STORIA DEL JU JITSU

Tecniche di combattimento a mani nude elaborate in Giappone dai Bushi dell’epoca Kamakura (1185-1333), per consentire ai Samurai di difendersi efficacemente anche di fronte a un avversario che possedesse ancora le sue armi.

Quest’arte si sviluppò dalle antiche tecniche del Kumi-uchi (Yawara), descritte nel Konjaku-Monogatari, opera buddista che risale al XIII secolo.
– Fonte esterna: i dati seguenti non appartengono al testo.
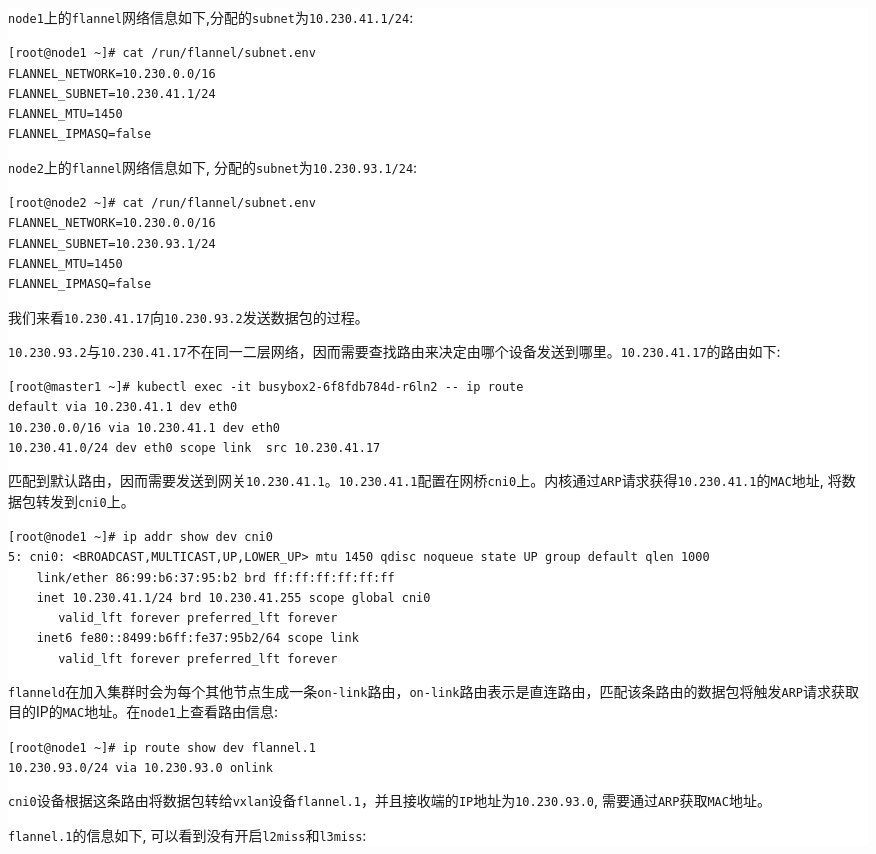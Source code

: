 

`node1`上的`flannel`网络信息如下,分配的`subnet`为`10.230.41.1/24`:

```
[root@node1 ~]# cat /run/flannel/subnet.env
FLANNEL_NETWORK=10.230.0.0/16
FLANNEL_SUBNET=10.230.41.1/24
FLANNEL_MTU=1450
FLANNEL_IPMASQ=false
```

`node2`上的`flannel`网络信息如下, 分配的`subnet`为`10.230.93.1/24`:

```
[root@node2 ~]# cat /run/flannel/subnet.env
FLANNEL_NETWORK=10.230.0.0/16
FLANNEL_SUBNET=10.230.93.1/24
FLANNEL_MTU=1450
FLANNEL_IPMASQ=false
```

我们来看`10.230.41.17`向`10.230.93.2`发送数据包的过程。



`10.230.93.2`与`10.230.41.17`不在同一二层网络，因而需要查找路由来决定由哪个设备发送到哪里。`10.230.41.17`的路由如下:

```shell
[root@master1 ~]# kubectl exec -it busybox2-6f8fdb784d-r6ln2 -- ip route
default via 10.230.41.1 dev eth0
10.230.0.0/16 via 10.230.41.1 dev eth0  
10.230.41.0/24 dev eth0 scope link  src 10.230.41.17
```

匹配到默认路由，因而需要发送到网关`10.230.41.1`。`10.230.41.1`配置在网桥`cni0`上。内核通过`ARP`请求获得`10.230.41.1`的`MAC`地址, 将数据包转发到`cni0`上。

```shell
[root@node1 ~]# ip addr show dev cni0
5: cni0: <BROADCAST,MULTICAST,UP,LOWER_UP> mtu 1450 qdisc noqueue state UP group default qlen 1000
    link/ether 86:99:b6:37:95:b2 brd ff:ff:ff:ff:ff:ff
    inet 10.230.41.1/24 brd 10.230.41.255 scope global cni0
       valid_lft forever preferred_lft forever
    inet6 fe80::8499:b6ff:fe37:95b2/64 scope link
       valid_lft forever preferred_lft forever
```



`flanneld`在加入集群时会为每个其他节点生成一条`on-link`路由，`on-link`路由表示是直连路由，匹配该条路由的数据包将触发`ARP`请求获取目的IP的`MAC`地址。在`node1`上查看路由信息:

```
[root@node1 ~]# ip route show dev flannel.1
10.230.93.0/24 via 10.230.93.0 onlink
```

`cni0`设备根据这条路由将数据包转给`vxlan`设备`flannel.1`，并且接收端的`IP`地址为`10.230.93.0`, 需要通过`ARP`获取`MAC`地址。

`flannel.1`的信息如下, 可以看到没有开启`l2miss`和`l3miss`:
Nel corso dei secoli, diverse scuole di Ju-jutsu (Wa-jitsu, Yawara, Kogusoku, Kempo, Hakuda, Shubaku eccetera), tutte appartenenti alla “Via dell’arco e del cavallo” (Kyuba-no-michi) si svilupparono e migliorarono le tecniche originali, aggiungendovi nuovi movimenti e contromosse adottate dall’arte cinese di combattimento (Shaolin-si) e alcune tecniche particolari utilizzate dagli arbitri di Okinawa (Okinawa-te).
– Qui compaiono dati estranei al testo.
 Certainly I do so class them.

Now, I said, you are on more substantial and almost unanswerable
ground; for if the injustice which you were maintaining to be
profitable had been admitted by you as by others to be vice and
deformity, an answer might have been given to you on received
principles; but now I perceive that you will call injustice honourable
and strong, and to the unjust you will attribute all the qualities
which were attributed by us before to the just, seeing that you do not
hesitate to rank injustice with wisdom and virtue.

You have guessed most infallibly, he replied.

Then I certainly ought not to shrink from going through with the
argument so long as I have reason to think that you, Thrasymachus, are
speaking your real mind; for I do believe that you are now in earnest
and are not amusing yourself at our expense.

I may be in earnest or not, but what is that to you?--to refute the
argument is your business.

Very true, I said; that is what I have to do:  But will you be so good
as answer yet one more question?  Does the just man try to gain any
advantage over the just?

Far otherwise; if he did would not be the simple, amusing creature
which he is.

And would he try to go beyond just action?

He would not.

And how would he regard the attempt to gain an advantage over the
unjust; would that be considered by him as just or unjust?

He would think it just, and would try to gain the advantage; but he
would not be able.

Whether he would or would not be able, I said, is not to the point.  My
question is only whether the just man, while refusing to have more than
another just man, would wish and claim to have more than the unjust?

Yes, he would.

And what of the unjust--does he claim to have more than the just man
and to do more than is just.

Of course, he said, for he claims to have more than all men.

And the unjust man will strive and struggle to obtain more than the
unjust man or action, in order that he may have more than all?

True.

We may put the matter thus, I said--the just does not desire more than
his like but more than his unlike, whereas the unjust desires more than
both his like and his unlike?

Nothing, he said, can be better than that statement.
Quest’arte, così rielaborata, fu reimportata in Cina verso il 1638 da Chen Yuanbin (1587-1671), poeta e diplomatico cinese residente in Giappone.
Tuttavia il Ju-jitsu si sviluppò come arte marziale solo durante l’epoca Edo, in cui il paese visse un periodo di relativa tranquillità.

Numerose scuole di combattimento, create da dei Ronin (Samurai senza padrone), diffusero rapidamente le tecniche di Ju-jitsu in tutto il Giappone.
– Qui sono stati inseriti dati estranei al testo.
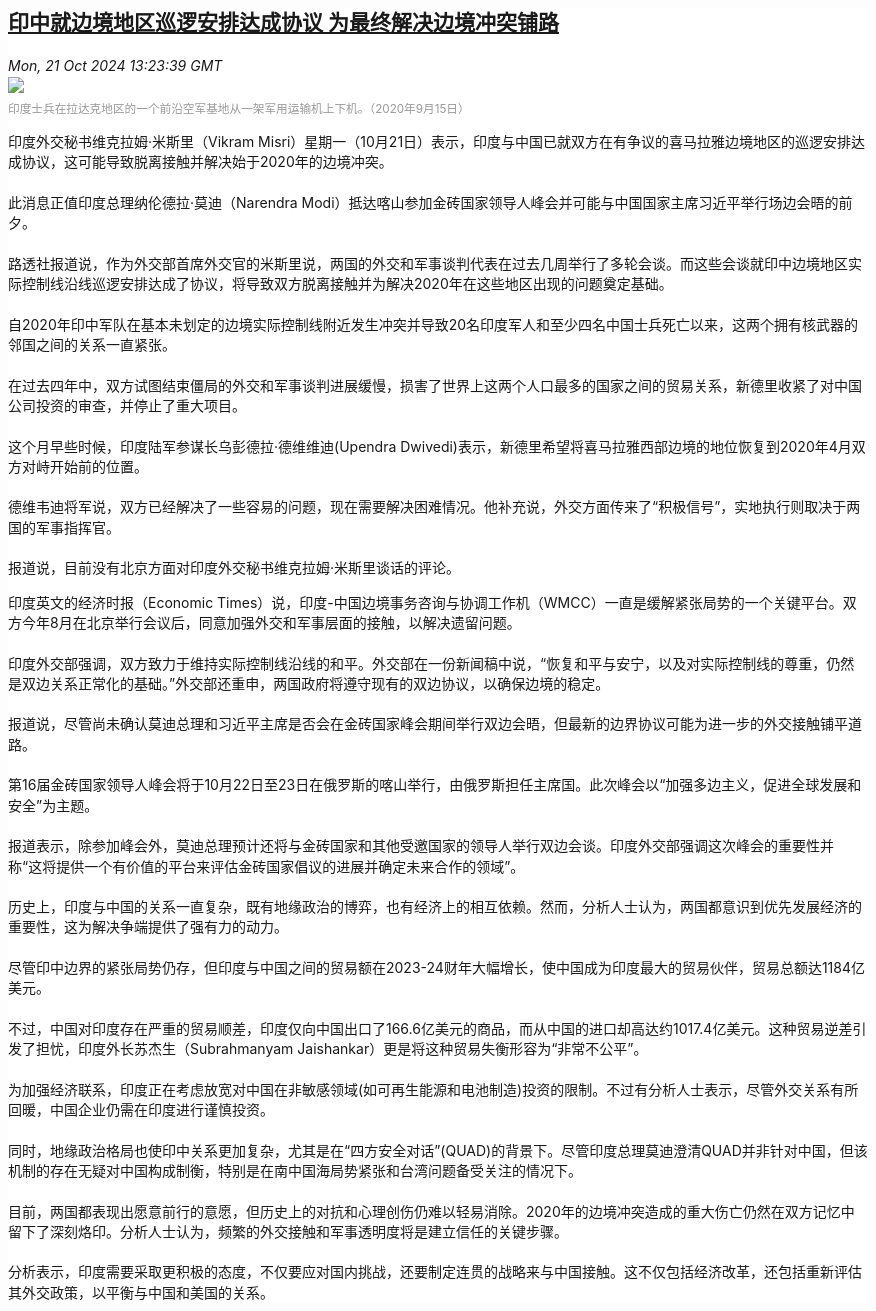 
[印中就边境地区巡逻安排达成协议 为最终解决边境冲突铺路](https://www.voachinese.com/a/india-china-arrive-on-border-patrolling-pact-to-resolve-conflict-india-s-top-diplomat-says-20241021/7830063.html)
------

<div><i>Mon, 21 Oct 2024 13:23:39 GMT</i></div><img src="https://images.weserv.nl?url=gdb.voanews.com/dde04f06-3b5f-49e3-b8ef-de38d00371ce_cx0_cy6_cw0_r1_s_w900.jpg" width="100%"><div><small style="color: #999;">印度士兵在拉达克地区的一个前沿空军基地从一架军用运输机上下机。（2020年9月15日）</small></div><p>印度外交秘书维克拉姆·米斯里（Vikram Misri）星期一（10月21日）表示，印度与中国已就双方在有争议的喜马拉雅边境地区的巡逻安排达成协议，这可能导致脱离接触并解决始于2020年的边境冲突。<br /><br />此消息正值印度总理纳伦德拉·莫迪（Narendra Modi）抵达喀山参加金砖国家领导人峰会并可能与中国国家主席习近平举行场边会晤的前夕。<br /><br />路透社报道说，作为外交部首席外交官的米斯里说，两国的外交和军事谈判代表在过去几周举行了多轮会谈。而这些会谈就印中边境地区实际控制线沿线巡逻安排达成了协议，将导致双方脱离接触并为解决2020年在这些地区出现的问题奠定基础。<br /><br />自2020年印中军队在基本未划定的边境实际控制线附近发生冲突并导致20名印度军人和至少四名中国士兵死亡以来，这两个拥有核武器的邻国之间的关系一直紧张。<br /><br />在过去四年中，双方试图结束僵局的外交和军事谈判进展缓慢，损害了世界上这两个人口最多的国家之间的贸易关系，新德里收紧了对中国公司投资的审查，并停止了重大项目。<br /><br />这个月早些时候，印度陆军参谋长乌彭德拉·德维维迪(Upendra Dwivedi)表示，新德里希望将喜马拉雅西部边境的地位恢复到2020年4月双方对峙开始前的位置。<br /><br />德维韦迪将军说，双方已经解决了一些容易的问题，现在需要解决困难情况。他补充说，外交方面传来了“积极信号”，实地执行则取决于两国的军事指挥官。<br /><br />报道说，目前没有北京方面对印度外交秘书维克拉姆·米斯里谈话的评论。</p><a href="/a/7796953.html"></a><p>印度英文的经济时报（Economic Times）说，印度-中国边境事务咨询与协调工作机（WMCC）一直是缓解紧张局势的一个关键平台。双方今年8月在北京举行会议后，同意加强外交和军事层面的接触，以解决遗留问题。<br /><br />印度外交部强调，双方致力于维持实际控制线沿线的和平。外交部在一份新闻稿中说，“恢复和平与安宁，以及对实际控制线的尊重，仍然是双边关系正常化的基础。”外交部还重申，两国政府将遵守现有的双边协议，以确保边境的稳定。<br /><br />报道说，尽管尚未确认莫迪总理和习近平主席是否会在金砖国家峰会期间举行双边会晤，但最新的边界协议可能为进一步的外交接触铺平道路。<br /><br />第16届金砖国家领导人峰会将于10月22日至23日在俄罗斯的喀山举行，由俄罗斯担任主席国。此次峰会以“加强多边主义，促进全球发展和安全”为主题。<br /><br />报道表示，除参加峰会外，莫迪总理预计还将与金砖国家和其他受邀国家的领导人举行双边会谈。印度外交部强调这次峰会的重要性并称“这将提供一个有价值的平台来评估金砖国家倡议的进展并确定未来合作的领域”。<br /><br />历史上，印度与中国的关系一直复杂，既有地缘政治的博弈，也有经济上的相互依赖。然而，分析人士认为，两国都意识到优先发展经济的重要性，这为解决争端提供了强有力的动力。<br /><br />尽管印中边界的紧张局势仍存，但印度与中国之间的贸易额在2023-24财年大幅增长，使中国成为印度最大的贸易伙伴，贸易总额达1184亿美元。<br /><br />不过，中国对印度存在严重的贸易顺差，印度仅向中国出口了166.6亿美元的商品，而从中国的进口却高达约1017.4亿美元。这种贸易逆差引发了担忧，印度外长苏杰生（Subrahmanyam Jaishankar）更是将这种贸易失衡形容为“非常不公平”。<br /><br />为加强经济联系，印度正在考虑放宽对中国在非敏感领域(如可再生能源和电池制造)投资的限制。不过有分析人士表示，尽管外交关系有所回暖，中国企业仍需在印度进行谨慎投资。<br /><br />同时，地缘政治格局也使印中关系更加复杂，尤其是在“四方安全对话”(QUAD)的背景下。尽管印度总理莫迪澄清QUAD并非针对中国，但该机制的存在无疑对中国构成制衡，特别是在南中国海局势紧张和台湾问题备受关注的情况下。<br /><br />目前，两国都表现出愿意前行的意愿，但历史上的对抗和心理创伤仍难以轻易消除。2020年的边境冲突造成的重大伤亡仍然在双方记忆中留下了深刻烙印。分析人士认为，频繁的外交接触和军事透明度将是建立信任的关键步骤。<br /><br />分析表示，印度需要采取更积极的态度，不仅要应对国内挑战，还要制定连贯的战略来与中国接触。这不仅包括经济改革，还包括重新评估其外交政策，以平衡与中国和美国的关系。</p>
Esse però vennero modificate solo durante l’epoca Meiji (1868-1912), cioè nel periodo in cui i Samurai persero il diritto di portare la Katana e in cui le faide tra clan rivali vennero interdette.
Il principio uniformatore del Ju-jitsu era di poter vincere l’avversario con ogni mezzo, utilizzando la minor energia possibile; ciò richiedeva dunque agli adepti della “dolce arte” di specializzarsi in diverse discipline.

Il Praticante di Ju-jitsu doveva quindi:

– Saper valutare la forza dell’avversario, per utilizzarla contro di lui, prima che il suo attacco risultasse efficace;

– Se possibile, evitare gli attacchi;

– Nel corso del combattimento, squilibrare l’avversario;

– Saper attaccare conoscendo i punti deboli;

– Saperlo proiettare facendo uso del principio della leva;

– Sapere immobilizzare al suolo l’avversario torcendogli le membra, lussandogliele, oppure strangolandolo;

– Saper colpire i suoi punti vitali in modo da fargli perdere conoscenza, e ferirlo seriamente oppure ucciderlo.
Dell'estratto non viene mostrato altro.